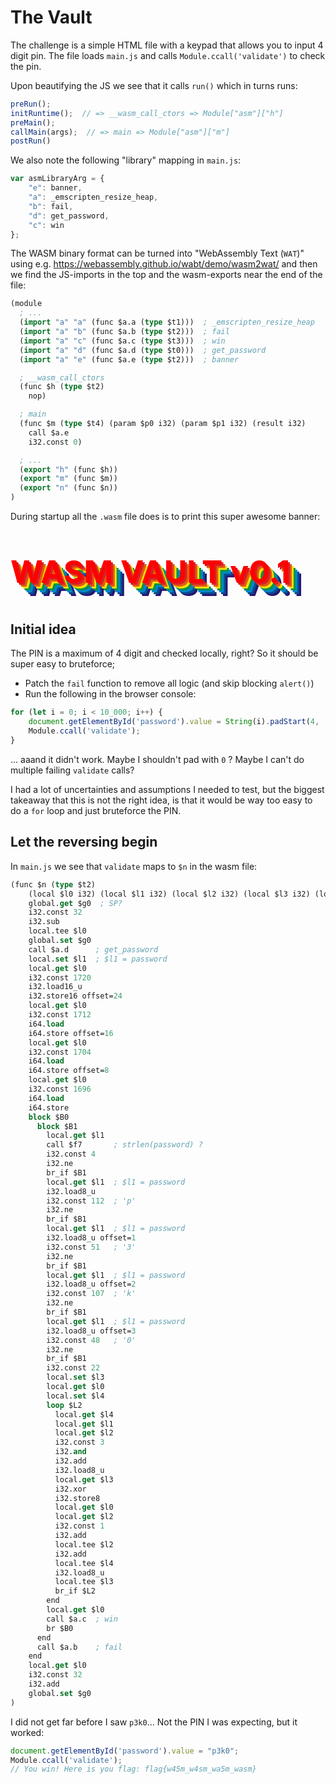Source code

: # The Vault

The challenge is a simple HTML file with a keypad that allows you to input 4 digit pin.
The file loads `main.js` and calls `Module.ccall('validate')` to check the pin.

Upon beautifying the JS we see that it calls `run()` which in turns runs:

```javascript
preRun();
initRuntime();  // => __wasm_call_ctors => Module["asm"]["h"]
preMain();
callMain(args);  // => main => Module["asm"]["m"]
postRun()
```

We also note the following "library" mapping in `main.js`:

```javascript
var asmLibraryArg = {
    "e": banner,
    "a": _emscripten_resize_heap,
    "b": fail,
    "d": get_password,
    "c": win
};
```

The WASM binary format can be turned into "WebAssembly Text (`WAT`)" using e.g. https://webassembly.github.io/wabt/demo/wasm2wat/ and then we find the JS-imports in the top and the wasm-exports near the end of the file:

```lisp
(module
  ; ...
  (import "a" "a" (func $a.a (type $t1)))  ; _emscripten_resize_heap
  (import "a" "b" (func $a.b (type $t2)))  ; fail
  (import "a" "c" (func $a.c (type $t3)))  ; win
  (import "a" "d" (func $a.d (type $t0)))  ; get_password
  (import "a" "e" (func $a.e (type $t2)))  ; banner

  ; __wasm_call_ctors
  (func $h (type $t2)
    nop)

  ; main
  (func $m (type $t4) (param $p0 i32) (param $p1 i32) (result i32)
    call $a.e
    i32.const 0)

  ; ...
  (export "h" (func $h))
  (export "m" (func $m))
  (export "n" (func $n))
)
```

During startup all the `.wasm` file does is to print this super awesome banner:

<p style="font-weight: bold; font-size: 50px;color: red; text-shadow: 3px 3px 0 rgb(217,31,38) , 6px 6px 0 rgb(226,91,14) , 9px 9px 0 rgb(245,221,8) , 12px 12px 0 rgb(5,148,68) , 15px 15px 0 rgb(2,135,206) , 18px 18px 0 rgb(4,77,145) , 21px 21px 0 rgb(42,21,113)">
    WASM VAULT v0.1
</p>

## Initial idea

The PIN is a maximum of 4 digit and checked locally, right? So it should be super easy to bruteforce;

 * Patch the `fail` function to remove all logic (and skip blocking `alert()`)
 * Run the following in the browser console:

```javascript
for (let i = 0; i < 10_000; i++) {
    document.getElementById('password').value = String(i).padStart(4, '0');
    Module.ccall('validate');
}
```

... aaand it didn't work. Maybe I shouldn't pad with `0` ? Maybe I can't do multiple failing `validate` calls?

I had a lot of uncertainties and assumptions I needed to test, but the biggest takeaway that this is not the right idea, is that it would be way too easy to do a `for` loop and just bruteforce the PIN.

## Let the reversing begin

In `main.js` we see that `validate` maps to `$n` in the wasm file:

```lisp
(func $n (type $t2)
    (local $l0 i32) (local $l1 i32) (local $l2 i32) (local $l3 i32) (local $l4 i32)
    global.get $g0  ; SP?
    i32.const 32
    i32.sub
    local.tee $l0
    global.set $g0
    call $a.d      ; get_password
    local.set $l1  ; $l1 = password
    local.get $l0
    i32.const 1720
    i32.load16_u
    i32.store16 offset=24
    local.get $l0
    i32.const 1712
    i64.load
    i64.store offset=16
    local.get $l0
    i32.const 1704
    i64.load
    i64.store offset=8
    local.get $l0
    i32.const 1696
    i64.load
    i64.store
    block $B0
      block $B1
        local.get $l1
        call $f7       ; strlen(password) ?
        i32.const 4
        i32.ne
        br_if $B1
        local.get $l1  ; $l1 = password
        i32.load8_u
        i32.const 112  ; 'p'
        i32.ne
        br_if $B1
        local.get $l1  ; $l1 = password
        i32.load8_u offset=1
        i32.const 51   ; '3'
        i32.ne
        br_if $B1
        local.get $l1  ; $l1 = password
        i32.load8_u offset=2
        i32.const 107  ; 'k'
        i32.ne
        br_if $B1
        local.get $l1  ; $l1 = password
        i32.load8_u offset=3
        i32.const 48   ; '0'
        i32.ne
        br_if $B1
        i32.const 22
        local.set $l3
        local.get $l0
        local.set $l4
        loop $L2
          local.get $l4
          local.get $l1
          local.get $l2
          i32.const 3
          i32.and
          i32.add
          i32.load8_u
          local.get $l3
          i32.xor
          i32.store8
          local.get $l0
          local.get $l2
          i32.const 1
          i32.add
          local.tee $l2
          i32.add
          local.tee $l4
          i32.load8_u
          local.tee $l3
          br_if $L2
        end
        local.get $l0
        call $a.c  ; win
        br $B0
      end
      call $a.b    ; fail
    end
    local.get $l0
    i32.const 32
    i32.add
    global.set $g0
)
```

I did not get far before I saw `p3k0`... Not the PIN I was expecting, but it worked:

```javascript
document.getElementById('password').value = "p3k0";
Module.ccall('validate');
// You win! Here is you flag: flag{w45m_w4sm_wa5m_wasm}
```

────────

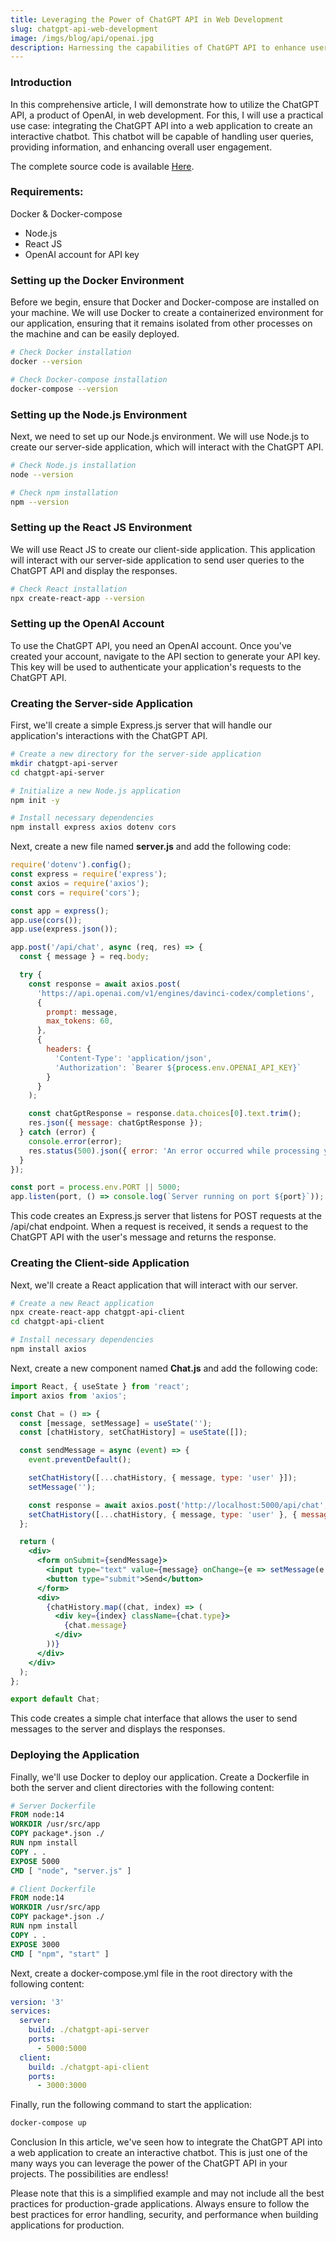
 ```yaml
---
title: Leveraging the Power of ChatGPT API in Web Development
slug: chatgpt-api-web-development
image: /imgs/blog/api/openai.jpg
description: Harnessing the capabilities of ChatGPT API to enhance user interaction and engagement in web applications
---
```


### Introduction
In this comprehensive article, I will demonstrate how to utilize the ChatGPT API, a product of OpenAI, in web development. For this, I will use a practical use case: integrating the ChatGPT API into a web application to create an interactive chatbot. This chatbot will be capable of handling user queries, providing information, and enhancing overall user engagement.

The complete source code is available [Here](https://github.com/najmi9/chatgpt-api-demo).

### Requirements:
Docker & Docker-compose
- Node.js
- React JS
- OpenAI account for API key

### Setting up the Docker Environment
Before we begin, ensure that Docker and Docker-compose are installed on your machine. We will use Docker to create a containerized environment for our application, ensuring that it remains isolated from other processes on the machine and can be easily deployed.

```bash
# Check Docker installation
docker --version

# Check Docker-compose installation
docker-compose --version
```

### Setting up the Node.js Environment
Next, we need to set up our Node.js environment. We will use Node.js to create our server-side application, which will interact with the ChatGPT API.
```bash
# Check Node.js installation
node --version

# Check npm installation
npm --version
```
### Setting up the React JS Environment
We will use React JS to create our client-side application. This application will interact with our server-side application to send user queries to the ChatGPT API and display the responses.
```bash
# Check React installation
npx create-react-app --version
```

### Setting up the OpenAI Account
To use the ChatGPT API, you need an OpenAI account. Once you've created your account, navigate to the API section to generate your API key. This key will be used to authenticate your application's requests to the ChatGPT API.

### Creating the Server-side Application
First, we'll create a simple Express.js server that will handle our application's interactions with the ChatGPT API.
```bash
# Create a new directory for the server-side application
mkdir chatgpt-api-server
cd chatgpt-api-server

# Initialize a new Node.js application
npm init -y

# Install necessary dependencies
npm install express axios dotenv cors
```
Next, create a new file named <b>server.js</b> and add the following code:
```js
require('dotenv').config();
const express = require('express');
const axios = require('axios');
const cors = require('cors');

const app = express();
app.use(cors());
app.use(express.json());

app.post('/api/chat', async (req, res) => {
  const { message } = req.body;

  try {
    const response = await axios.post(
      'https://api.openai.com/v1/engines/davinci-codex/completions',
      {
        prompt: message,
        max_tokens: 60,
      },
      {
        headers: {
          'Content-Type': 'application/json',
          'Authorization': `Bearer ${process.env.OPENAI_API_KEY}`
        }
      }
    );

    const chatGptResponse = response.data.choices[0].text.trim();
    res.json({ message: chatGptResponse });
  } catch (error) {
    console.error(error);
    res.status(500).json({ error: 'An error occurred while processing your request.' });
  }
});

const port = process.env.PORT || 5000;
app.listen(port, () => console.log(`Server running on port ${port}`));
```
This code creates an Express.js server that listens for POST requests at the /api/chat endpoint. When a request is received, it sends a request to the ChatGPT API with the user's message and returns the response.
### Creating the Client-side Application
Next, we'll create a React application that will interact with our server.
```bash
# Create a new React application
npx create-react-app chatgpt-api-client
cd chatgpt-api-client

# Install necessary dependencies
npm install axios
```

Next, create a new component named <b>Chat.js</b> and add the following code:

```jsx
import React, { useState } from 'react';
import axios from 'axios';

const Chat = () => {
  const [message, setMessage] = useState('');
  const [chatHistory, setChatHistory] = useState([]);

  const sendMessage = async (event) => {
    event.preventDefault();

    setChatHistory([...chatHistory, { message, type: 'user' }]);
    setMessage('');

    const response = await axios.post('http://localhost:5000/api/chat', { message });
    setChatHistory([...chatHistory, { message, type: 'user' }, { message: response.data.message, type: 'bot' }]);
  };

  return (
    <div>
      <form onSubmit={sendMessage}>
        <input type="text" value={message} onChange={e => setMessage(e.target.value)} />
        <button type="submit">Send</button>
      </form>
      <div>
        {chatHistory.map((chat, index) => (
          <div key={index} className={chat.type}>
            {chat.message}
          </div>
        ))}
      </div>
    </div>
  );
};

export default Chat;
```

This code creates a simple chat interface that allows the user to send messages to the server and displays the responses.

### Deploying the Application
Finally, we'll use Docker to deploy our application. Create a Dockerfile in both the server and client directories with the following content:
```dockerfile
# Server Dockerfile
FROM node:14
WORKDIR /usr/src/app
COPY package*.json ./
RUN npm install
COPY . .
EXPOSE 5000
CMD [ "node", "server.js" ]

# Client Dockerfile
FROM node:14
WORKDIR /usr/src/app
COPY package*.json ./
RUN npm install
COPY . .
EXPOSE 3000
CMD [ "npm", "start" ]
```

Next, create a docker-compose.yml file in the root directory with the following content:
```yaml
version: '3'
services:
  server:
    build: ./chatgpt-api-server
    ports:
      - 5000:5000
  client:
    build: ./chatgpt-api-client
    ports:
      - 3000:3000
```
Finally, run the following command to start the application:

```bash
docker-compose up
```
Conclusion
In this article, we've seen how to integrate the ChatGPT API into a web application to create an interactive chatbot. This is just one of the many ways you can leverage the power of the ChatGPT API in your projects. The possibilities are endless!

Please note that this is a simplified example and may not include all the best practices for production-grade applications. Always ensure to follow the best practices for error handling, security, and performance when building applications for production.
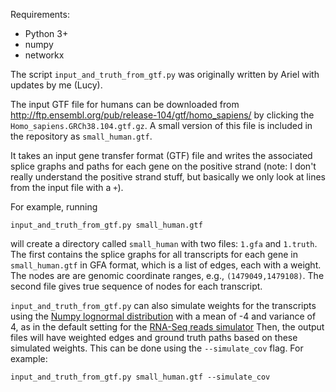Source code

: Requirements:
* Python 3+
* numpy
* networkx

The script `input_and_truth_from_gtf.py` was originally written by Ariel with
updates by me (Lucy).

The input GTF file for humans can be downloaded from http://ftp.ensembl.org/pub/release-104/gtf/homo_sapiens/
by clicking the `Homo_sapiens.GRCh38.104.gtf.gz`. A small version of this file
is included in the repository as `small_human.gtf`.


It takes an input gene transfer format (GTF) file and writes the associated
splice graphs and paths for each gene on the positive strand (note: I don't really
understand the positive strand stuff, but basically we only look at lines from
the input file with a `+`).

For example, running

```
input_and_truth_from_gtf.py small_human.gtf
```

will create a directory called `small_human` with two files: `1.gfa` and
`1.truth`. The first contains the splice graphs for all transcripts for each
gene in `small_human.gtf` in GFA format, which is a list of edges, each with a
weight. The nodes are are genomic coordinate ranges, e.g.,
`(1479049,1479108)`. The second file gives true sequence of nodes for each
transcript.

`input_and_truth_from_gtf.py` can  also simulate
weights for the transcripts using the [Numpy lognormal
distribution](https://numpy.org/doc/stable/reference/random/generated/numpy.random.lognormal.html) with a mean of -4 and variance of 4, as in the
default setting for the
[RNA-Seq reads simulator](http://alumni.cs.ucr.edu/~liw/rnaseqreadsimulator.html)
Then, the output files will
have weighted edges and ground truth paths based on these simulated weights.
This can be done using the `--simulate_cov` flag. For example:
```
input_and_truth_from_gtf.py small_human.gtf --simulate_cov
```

────────

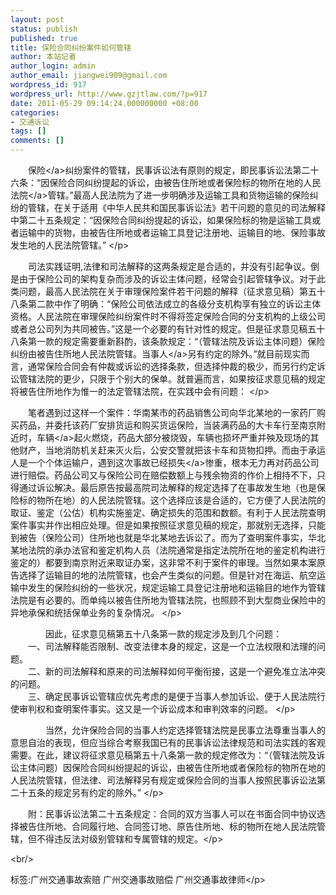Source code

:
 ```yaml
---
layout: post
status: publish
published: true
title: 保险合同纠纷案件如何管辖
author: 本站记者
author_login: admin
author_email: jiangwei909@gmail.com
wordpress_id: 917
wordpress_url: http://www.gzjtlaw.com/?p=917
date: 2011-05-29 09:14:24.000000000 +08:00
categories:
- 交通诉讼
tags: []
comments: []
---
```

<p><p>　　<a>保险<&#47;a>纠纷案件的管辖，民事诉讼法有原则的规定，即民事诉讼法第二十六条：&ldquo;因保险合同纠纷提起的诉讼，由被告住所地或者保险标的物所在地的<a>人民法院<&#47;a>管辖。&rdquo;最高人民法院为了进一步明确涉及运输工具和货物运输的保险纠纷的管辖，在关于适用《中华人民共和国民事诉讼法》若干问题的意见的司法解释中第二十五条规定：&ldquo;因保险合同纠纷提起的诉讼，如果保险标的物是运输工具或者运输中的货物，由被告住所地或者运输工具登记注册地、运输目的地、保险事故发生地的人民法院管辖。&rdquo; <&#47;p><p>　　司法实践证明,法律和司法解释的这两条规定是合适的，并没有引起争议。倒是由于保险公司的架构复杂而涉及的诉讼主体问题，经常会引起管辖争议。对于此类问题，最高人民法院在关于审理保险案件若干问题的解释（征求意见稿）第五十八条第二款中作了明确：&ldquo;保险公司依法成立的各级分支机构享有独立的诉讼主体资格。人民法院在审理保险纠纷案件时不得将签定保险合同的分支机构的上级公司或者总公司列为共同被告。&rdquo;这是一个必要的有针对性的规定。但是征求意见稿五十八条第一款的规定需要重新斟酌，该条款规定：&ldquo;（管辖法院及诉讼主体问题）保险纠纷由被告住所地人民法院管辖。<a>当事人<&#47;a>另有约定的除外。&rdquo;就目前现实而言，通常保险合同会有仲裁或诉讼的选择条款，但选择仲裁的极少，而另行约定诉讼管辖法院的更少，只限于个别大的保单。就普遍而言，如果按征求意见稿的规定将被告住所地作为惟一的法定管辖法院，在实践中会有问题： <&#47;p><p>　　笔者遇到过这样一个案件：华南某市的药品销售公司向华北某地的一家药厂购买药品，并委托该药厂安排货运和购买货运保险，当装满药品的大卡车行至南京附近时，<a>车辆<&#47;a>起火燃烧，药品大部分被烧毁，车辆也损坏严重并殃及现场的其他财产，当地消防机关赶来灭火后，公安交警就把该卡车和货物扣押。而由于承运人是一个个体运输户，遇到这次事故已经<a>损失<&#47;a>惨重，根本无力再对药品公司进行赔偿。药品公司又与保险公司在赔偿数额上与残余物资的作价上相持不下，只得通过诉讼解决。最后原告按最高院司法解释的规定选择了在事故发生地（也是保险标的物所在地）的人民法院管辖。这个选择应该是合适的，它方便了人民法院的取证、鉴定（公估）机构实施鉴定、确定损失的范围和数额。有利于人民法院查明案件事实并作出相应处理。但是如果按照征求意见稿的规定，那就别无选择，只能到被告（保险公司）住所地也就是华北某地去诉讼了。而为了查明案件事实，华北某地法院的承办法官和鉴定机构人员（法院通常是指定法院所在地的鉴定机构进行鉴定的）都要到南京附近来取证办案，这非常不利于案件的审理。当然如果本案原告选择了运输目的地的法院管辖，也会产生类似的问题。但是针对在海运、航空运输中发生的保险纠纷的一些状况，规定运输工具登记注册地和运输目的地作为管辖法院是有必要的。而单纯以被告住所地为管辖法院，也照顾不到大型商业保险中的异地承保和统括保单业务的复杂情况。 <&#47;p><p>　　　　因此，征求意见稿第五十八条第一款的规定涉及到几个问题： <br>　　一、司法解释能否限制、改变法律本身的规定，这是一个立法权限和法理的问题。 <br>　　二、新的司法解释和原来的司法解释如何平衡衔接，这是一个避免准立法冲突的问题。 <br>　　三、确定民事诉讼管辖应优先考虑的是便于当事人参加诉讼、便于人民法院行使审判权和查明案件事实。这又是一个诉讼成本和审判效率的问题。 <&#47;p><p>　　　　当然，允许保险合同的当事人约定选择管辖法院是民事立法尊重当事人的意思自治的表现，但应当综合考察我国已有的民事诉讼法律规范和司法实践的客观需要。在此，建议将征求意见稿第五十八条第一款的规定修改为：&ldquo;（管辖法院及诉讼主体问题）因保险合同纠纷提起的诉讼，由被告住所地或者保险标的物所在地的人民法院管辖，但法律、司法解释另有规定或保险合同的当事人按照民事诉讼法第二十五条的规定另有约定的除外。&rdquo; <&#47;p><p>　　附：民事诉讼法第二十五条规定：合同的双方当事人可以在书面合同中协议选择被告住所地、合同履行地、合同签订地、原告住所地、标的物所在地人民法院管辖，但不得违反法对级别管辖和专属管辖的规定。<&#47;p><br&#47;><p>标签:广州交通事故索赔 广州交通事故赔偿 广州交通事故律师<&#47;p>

────────

- Instructions for the task -
The lines to return are those in the material above that hold "graphs".

- Exercise response -
splice graphs and paths for each gene on the positive strand (note: I don't really
`1.truth`. The first contains the splice graphs for all transcripts for each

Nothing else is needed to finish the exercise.